• **Your assignment**:
In the records below, find each line with the word "determine" and copy it.

[Dataset excerpts]
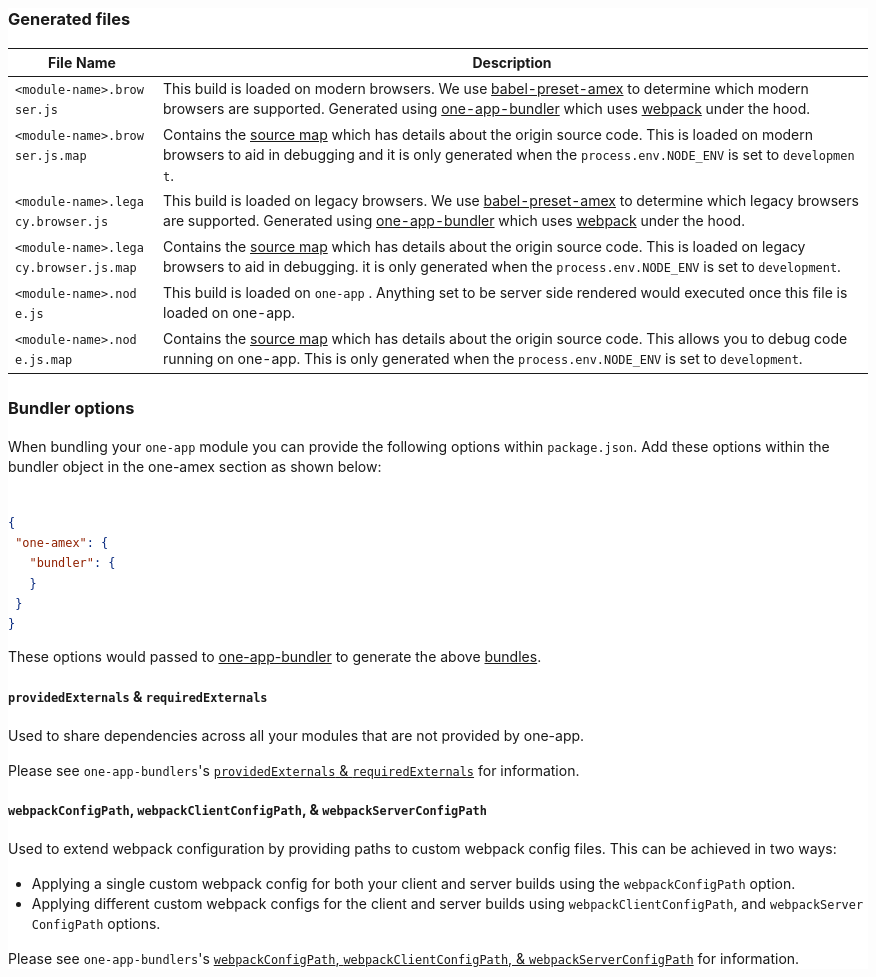 ### Generated files

| File Name       | Description                                                                                    |
|---------------|------------------------------------------------------------------------------------------------|
| `<module-name>.browser.js `| This build is loaded on modern browsers. We use [babel-preset-amex](https://github.com/americanexpress/babel-preset-amex) to determine which modern browsers are supported. Generated using [one-app-bundler](https://github.com/americanexpress/one-app-cli/tree/master/packages/one-app-bundler) which uses [webpack](https://webpack.js.org/) under the hood. |
| `<module-name>.browser.js.map` | Contains the [source map](https://www.html5rocks.com/en/tutorials/developertools/sourcemaps/) which has details about the origin source code. This is loaded on modern browsers to aid in debugging and it is only generated when the `process.env.NODE_ENV` is set to `development`.|
| `<module-name>.legacy.browser.js` | This build is loaded on legacy browsers. We use [babel-preset-amex](https://github.com/americanexpress/babel-preset-amex) to determine which legacy browsers are supported. Generated using [one-app-bundler](https://github.com/americanexpress/one-app-cli/tree/master/packages/one-app-bundler) which uses [webpack](https://webpack.js.org/) under the hood.|
| `<module-name>.legacy.browser.js.map` | Contains the [source map](https://www.html5rocks.com/en/tutorials/developertools/sourcemaps/)  which has details about the origin source code. This is loaded on legacy browsers to aid in debugging. it is only generated when the `process.env.NODE_ENV` is set to `development`.|
| `<module-name>.node.js` | This build is loaded on `one-app` . Anything set to be server side rendered would executed once this file is loaded on one-app. |
| `<module-name>.node.js.map` | Contains the [source map](https://www.html5rocks.com/en/tutorials/developertools/sourcemaps/)  which has details about the origin source code. This allows you to debug code running on one-app. This is only generated when the `process.env.NODE_ENV` is set to `development`. |

### Bundler options

When bundling your `one-app` module you can provide the following options within `package.json`. Add these options within the bundler object in the one-amex section as shown below:

``` json

{
 "one-amex": {
   "bundler": {
   }
 }
}

```

These options would passed to [one-app-bundler](https://github.com/americanexpress/one-app-cli/tree/master/packages/one-app-bundler) to generate the above [bundles](#generated-files).

#### `providedExternals` & `requiredExternals`

Used to share dependencies across all your modules that are not provided by one-app.

Please see `one-app-bundlers`'s [`providedExternals` & `requiredExternals`](https://github.com/americanexpress/one-app-cli/tree/master/packages/one-app-bundler#providedexternals--requiredexternals) for information.

#### `webpackConfigPath`, `webpackClientConfigPath`, & `webpackServerConfigPath`

Used to extend webpack configuration by providing paths to custom webpack config files. This can be achieved in two ways:

- Applying a single custom webpack config for both your client and server builds using the `webpackConfigPath` option.
- Applying different custom webpack configs for the client and server builds using `webpackClientConfigPath`, and `webpackServerConfigPath` options.

Please see `one-app-bundlers`'s [`webpackConfigPath`, `webpackClientConfigPath`, & `webpackServerConfigPath`](https://github.com/americanexpress/one-app-cli/tree/master/packages/one-app-bundler#webpackconfigpath-webpackclientconfigpath--webpackserverconfigpath) for information.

• **Task response**:
| `<module-name>.browser.js `| This build is loaded on modern browsers. We use [babel-preset-amex](https://github.com/americanexpress/babel-preset-amex) to determine which modern browsers are supported. Generated using [one-app-bundler](https://github.com/americanexpress/one-app-cli/tree/master/packages/one-app-bundler) which uses [webpack](https://webpack.js.org/) under the hood. |
| `<module-name>.legacy.browser.js` | This build is loaded on legacy browsers. We use [babel-preset-amex](https://github.com/americanexpress/babel-preset-amex) to determine which legacy browsers are supported. Generated using [one-app-bundler](https://github.com/americanexpress/one-app-cli/tree/master/packages/one-app-bundler) which uses [webpack](https://webpack.js.org/) under the hood.|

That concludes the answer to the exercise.